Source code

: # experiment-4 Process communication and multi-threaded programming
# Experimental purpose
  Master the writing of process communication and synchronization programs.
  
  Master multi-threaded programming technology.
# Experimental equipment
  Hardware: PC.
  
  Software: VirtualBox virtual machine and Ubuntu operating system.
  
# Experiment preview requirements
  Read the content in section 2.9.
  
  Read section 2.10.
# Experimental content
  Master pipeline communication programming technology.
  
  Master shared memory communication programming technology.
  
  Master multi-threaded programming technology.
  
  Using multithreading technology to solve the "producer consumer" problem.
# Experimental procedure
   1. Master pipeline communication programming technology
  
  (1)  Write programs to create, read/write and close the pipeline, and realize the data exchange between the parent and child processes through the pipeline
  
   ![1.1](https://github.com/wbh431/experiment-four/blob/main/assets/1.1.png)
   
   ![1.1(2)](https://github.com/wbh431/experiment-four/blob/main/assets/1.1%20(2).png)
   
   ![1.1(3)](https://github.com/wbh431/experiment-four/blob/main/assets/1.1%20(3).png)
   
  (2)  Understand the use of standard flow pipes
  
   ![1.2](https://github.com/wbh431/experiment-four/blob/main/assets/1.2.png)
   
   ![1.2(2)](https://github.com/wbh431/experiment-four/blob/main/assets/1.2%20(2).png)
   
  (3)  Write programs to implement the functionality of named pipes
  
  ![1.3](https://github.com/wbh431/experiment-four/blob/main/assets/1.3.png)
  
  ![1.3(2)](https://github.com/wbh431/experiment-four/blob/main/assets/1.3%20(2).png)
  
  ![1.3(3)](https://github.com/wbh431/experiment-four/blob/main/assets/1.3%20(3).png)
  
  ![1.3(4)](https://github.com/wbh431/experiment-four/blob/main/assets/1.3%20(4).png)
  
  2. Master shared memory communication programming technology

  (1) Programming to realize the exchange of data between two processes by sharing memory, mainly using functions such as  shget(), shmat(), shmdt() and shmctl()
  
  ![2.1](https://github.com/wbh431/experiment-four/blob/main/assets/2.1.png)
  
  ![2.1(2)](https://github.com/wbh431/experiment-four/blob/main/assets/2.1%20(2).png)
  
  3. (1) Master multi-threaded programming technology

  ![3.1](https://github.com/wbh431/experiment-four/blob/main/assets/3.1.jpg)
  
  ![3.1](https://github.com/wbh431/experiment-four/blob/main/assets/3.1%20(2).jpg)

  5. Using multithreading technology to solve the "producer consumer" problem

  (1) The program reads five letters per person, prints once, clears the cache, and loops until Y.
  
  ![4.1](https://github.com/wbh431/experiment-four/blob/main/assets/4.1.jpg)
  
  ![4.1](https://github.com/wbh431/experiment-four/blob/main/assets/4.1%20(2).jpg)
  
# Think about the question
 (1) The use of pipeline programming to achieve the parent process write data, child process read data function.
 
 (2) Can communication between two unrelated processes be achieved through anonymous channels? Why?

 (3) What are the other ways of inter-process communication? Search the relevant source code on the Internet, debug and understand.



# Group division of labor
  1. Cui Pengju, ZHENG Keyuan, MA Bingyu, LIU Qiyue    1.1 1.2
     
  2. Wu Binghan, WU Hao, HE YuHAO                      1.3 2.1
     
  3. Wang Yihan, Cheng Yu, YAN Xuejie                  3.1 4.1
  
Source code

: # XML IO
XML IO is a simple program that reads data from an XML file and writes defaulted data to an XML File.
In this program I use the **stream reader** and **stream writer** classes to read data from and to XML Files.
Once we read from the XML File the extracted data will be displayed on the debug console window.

### [What is being asked]
Return every line of the listing above where "content" appears.

### [Exercise answer]
  Read the content in section 2.9.
# Experimental content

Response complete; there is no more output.